In the data that follows, how many lines include the string "lDays"? Answer with the number alone.
INPUT DATA: Begin
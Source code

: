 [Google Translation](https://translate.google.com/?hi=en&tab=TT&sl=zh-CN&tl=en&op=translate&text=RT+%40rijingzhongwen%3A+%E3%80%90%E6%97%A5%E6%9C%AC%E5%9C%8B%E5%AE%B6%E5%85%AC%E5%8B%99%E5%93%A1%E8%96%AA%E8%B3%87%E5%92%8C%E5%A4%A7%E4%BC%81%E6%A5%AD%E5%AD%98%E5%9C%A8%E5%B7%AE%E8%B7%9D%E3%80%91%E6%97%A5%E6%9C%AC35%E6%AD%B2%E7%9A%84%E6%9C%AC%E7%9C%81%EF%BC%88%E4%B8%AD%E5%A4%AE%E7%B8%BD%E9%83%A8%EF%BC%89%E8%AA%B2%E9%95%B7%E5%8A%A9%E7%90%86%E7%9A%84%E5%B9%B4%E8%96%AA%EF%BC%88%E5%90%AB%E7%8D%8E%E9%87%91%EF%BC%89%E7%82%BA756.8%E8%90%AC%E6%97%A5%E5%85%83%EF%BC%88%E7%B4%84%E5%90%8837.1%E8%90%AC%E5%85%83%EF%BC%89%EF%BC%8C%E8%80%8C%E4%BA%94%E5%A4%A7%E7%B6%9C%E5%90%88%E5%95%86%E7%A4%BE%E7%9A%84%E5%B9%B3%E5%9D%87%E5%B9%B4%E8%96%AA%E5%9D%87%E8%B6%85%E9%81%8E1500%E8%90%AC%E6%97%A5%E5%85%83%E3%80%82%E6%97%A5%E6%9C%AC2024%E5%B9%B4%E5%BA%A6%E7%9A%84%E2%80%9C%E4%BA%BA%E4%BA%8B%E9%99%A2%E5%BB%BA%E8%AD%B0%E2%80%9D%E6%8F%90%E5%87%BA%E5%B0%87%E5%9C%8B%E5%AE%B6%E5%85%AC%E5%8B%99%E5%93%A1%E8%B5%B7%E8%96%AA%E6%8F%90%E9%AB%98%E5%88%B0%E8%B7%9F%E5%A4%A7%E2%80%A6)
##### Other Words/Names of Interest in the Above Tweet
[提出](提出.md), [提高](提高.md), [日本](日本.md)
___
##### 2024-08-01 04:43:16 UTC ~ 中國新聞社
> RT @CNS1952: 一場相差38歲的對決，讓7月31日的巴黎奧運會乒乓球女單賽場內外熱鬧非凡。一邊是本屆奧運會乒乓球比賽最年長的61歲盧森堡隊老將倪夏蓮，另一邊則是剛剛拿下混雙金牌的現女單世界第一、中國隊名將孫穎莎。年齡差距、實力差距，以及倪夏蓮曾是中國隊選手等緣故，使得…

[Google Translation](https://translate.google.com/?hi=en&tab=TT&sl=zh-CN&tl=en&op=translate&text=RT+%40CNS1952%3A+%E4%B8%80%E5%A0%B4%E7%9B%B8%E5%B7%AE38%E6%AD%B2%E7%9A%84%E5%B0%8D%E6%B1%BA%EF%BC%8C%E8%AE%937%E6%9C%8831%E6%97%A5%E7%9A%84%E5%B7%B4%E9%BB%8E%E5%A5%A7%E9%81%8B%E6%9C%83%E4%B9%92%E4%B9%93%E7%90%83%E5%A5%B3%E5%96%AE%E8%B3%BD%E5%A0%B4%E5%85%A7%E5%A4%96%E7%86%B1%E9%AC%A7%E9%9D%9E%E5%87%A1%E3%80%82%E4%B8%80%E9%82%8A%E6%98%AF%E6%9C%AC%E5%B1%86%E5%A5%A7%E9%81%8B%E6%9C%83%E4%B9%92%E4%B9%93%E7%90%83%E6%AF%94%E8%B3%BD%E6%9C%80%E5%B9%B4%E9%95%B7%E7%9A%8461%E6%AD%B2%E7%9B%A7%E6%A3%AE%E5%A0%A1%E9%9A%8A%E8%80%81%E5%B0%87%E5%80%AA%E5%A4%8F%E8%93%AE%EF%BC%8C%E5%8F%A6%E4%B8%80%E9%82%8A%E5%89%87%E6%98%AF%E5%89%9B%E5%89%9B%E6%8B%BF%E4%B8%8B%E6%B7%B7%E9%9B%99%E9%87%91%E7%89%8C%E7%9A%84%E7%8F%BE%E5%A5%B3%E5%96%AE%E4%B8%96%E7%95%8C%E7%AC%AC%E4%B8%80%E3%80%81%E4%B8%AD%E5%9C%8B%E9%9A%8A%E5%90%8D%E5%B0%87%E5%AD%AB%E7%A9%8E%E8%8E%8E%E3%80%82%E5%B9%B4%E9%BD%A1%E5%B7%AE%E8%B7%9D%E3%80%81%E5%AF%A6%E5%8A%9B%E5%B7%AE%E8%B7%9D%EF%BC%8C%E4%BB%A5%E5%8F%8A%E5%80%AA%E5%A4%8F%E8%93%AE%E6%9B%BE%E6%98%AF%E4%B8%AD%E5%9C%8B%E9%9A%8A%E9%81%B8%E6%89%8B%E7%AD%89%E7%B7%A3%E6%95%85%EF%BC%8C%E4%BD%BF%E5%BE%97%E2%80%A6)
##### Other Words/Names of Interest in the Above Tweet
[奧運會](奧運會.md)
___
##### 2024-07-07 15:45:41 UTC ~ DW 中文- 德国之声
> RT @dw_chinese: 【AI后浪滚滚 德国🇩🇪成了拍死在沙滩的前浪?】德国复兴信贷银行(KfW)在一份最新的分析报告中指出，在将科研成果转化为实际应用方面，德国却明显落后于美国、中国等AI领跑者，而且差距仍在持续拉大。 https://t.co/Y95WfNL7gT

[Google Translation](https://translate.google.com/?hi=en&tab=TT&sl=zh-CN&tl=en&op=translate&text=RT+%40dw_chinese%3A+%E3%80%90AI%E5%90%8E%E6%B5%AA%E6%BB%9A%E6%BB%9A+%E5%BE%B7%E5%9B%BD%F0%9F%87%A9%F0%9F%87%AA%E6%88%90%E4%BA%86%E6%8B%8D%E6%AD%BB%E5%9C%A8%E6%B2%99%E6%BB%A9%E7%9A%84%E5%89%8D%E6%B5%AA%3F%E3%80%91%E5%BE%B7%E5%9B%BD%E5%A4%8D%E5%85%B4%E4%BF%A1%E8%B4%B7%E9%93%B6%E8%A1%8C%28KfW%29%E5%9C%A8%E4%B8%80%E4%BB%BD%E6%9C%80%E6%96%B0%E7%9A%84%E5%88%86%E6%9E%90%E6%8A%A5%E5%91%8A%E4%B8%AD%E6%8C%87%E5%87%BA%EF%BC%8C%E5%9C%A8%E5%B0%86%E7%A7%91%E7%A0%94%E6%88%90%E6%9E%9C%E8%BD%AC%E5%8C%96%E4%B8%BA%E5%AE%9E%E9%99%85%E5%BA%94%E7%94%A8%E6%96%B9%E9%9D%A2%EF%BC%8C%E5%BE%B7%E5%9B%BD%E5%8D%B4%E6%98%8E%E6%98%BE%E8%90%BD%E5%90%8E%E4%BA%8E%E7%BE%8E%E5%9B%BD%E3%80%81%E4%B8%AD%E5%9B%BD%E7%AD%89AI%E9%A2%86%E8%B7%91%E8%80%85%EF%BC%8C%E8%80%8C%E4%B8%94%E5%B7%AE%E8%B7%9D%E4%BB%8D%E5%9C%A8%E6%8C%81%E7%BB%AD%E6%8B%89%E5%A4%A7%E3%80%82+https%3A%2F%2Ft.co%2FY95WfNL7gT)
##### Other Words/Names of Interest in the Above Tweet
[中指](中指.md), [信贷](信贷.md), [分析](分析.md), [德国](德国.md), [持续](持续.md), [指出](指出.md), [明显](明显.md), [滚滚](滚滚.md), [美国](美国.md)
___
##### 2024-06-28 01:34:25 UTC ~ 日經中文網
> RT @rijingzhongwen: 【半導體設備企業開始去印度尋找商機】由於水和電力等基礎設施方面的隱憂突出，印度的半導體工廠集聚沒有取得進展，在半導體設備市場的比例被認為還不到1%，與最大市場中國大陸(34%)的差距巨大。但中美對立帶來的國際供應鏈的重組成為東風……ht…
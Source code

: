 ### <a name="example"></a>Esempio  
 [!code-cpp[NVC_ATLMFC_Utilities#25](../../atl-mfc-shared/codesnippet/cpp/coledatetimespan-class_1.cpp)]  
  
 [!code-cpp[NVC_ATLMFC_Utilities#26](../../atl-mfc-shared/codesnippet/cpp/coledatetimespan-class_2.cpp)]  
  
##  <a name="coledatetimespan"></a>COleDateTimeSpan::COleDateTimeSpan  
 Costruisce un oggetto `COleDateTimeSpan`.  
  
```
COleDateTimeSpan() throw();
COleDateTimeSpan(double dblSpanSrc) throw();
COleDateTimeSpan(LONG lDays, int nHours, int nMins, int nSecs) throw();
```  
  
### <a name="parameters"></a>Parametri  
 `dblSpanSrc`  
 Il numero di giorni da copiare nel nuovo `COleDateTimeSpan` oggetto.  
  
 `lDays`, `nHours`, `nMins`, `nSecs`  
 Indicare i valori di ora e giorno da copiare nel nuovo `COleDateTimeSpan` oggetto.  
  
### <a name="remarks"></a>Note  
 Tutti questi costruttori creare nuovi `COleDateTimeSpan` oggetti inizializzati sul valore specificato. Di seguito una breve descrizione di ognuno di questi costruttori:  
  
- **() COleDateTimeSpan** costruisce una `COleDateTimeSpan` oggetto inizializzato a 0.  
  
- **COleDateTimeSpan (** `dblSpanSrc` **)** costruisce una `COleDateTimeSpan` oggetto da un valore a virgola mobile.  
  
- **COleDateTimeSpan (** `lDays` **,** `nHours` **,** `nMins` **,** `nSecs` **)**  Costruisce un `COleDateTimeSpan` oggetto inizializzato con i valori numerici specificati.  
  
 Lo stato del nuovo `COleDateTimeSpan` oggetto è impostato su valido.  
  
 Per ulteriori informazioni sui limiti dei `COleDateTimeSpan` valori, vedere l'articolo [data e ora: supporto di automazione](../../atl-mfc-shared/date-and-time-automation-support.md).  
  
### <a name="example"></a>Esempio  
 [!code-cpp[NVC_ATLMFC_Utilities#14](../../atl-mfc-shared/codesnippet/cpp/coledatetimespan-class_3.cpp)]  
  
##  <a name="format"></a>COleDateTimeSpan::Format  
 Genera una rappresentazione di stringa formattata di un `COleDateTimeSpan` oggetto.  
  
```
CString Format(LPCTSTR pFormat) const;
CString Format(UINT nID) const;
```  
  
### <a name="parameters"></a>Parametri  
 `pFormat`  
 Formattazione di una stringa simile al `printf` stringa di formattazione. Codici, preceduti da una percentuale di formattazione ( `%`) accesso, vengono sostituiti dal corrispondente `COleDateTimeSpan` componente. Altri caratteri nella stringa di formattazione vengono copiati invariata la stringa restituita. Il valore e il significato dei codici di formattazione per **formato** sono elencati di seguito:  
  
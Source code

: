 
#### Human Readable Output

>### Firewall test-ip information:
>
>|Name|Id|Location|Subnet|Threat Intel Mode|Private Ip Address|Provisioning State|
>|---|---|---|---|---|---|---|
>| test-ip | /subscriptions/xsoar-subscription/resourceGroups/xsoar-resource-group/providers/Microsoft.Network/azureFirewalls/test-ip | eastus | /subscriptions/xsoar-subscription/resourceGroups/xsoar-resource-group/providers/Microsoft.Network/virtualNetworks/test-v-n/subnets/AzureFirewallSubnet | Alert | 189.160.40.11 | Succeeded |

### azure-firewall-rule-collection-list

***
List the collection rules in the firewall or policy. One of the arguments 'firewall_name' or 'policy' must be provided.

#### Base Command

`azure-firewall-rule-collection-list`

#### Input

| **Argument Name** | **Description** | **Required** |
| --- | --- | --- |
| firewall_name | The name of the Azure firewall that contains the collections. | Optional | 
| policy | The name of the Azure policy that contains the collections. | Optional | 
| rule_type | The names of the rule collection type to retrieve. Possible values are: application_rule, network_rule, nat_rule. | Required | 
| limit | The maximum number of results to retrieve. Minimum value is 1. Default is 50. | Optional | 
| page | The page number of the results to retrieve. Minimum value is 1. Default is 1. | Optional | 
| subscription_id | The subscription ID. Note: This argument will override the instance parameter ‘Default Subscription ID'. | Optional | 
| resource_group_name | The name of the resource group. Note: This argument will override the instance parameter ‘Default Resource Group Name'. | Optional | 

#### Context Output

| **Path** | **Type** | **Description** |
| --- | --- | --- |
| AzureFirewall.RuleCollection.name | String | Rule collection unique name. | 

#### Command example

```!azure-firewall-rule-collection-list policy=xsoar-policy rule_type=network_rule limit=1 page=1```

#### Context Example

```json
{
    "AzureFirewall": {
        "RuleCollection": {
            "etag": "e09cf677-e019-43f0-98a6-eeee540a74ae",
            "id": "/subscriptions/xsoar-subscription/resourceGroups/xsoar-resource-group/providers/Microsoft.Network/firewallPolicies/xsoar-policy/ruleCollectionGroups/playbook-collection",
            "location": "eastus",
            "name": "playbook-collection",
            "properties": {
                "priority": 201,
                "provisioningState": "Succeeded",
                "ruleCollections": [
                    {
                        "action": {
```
INPUT DATA: End
* [FINAL ANSWER]:
3